Limitation of single-step first-order regime: The equivalence breaks under multi-step primal updates and second-order methods, yet multi-step inner loops are sometimes employed in deep learning.
Stochastic / mini-batch setting not discussed: In practice, \(\boldsymbol{g}(\boldsymbol{x}_t)\) and \(\boldsymbol{h}(\boldsymbol{x}_t)\) may be estimated from mini-batches; the effect of noise on the equivalence is not analyzed.
Optimal \(\omega\) depends on the unknown solution \(\boldsymbol{x}^*\): The threshold \(\bar{\omega}\) cannot be directly computed in practice, leaving only heuristic tuning.

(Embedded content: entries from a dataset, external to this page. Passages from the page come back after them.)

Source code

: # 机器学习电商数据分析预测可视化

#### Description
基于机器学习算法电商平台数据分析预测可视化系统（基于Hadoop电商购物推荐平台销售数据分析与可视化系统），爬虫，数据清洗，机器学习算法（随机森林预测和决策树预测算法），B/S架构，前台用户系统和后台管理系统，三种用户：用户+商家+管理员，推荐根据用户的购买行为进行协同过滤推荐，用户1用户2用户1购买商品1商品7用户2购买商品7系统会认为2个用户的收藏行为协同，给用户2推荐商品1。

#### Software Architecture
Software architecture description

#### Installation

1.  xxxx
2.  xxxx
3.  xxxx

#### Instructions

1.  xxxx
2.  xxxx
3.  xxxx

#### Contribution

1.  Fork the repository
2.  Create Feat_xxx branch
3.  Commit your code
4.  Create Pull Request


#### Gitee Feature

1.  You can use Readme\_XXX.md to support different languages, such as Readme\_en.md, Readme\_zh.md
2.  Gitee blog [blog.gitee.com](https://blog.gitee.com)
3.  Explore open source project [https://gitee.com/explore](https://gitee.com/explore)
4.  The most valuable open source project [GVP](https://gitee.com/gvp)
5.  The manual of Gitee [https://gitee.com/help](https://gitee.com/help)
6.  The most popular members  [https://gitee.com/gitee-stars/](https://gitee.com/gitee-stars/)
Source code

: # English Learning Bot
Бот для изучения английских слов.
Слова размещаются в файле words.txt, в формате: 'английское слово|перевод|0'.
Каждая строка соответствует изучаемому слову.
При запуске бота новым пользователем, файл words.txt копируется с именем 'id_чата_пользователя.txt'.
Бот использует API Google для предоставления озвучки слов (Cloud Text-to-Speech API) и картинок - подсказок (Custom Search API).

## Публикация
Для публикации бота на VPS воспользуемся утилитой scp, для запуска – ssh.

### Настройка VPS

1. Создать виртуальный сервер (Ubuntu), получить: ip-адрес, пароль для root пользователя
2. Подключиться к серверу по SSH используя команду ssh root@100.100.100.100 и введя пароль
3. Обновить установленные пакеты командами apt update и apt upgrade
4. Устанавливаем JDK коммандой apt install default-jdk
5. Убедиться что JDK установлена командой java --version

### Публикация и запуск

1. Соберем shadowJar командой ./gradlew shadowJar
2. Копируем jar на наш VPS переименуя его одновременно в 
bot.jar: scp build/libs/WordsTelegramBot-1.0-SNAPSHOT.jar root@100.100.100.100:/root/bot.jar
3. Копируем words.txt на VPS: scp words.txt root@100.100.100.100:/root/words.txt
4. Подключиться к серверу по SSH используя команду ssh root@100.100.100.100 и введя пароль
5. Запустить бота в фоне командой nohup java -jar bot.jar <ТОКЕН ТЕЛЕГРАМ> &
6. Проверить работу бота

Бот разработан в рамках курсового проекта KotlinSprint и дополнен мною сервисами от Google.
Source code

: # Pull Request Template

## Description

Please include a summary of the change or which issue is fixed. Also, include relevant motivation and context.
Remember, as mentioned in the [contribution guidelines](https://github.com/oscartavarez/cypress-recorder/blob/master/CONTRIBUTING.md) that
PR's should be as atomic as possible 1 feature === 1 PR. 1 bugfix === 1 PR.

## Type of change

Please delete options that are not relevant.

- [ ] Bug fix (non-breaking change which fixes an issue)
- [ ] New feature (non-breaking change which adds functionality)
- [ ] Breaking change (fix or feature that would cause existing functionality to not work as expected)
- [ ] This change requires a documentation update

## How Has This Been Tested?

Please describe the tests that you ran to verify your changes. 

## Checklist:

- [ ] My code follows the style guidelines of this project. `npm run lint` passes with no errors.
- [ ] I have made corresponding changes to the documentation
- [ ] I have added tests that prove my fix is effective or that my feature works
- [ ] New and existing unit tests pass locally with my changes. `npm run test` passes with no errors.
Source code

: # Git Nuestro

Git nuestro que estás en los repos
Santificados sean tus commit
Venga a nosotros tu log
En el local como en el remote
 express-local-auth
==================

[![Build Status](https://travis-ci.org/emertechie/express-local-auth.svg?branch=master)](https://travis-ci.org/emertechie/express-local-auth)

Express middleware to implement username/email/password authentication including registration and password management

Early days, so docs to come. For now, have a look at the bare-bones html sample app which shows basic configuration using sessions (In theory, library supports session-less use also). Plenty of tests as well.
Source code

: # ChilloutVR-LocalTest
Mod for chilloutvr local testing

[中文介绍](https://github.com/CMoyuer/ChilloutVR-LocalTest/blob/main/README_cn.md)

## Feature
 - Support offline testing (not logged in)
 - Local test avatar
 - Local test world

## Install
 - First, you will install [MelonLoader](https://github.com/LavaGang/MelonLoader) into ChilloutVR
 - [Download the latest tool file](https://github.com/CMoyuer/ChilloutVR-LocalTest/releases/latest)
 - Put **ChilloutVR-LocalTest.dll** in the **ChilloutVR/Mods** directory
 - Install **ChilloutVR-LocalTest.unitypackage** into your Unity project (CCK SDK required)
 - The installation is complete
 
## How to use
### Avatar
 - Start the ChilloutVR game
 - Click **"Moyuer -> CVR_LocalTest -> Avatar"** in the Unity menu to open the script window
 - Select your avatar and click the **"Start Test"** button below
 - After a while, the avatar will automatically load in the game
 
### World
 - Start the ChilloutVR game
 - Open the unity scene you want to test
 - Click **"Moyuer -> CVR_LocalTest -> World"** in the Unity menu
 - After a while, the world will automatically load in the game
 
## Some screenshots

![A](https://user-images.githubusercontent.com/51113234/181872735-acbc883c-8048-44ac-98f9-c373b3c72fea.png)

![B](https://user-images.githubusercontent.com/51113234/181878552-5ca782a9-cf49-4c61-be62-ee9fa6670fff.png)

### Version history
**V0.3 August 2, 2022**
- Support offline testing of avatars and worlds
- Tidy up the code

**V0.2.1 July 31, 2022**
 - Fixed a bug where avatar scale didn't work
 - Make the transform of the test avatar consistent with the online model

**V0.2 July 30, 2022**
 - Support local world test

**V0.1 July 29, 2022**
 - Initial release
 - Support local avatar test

vs. Standard Lag-GDA: Lag-GDA can only converge to local min-max points of the Lagrangian, potentially missing solutions that are non-convex yet reachable within the constraint tangent space. Dual optimistic ascent / ALM renders the augmented Lagrangian strictly convex at all regular local solutions, enabling convergence to all local solutions satisfying LICQ and second-order sufficient conditions.
vs. OGDA (two-sided optimism): OGDA applies optimism to both players and yields results such as global linear convergence under strong convexity-strong concavity. However, applying optimism solely to the dual side (as in this work) preserves flexibility in the primal optimizer (e.g., Adam), and existing OGDA assumptions are mismatched with the non-convex-linear structure of constrained optimization.
vs. Method of Multipliers (classical ALM): Classical ALM requires approximate minimization of \(\mathcal{L}_c\) via multi-step inner loops at each iteration. The AL-GDA variant studied here replaces this with a single step and decouples \(\eta_{\text{dual}}\) from \(c\), aligning more naturally with deep learning practice.

Rating¶

Novelty: ⭐⭐⭐⭐⭐ — Reveals the mathematical equivalence of two independently developed methods; the core result is concise and surprising.
Experimental Thoroughness: ⭐⭐⭐ — Primarily theoretical, with only a 1D synthetic experiment for validation; large-scale DL experiments are absent.
Writing Quality: ⭐⭐⭐⭐⭐ — Mathematical derivations are clear and rigorous; the "in disguise" title is highly engaging; scope claims are honest and precise.
Value: ⭐⭐⭐⭐ — Unifies two directions in constrained optimization theory and provides principled guidance for RL/RLHF practitioners.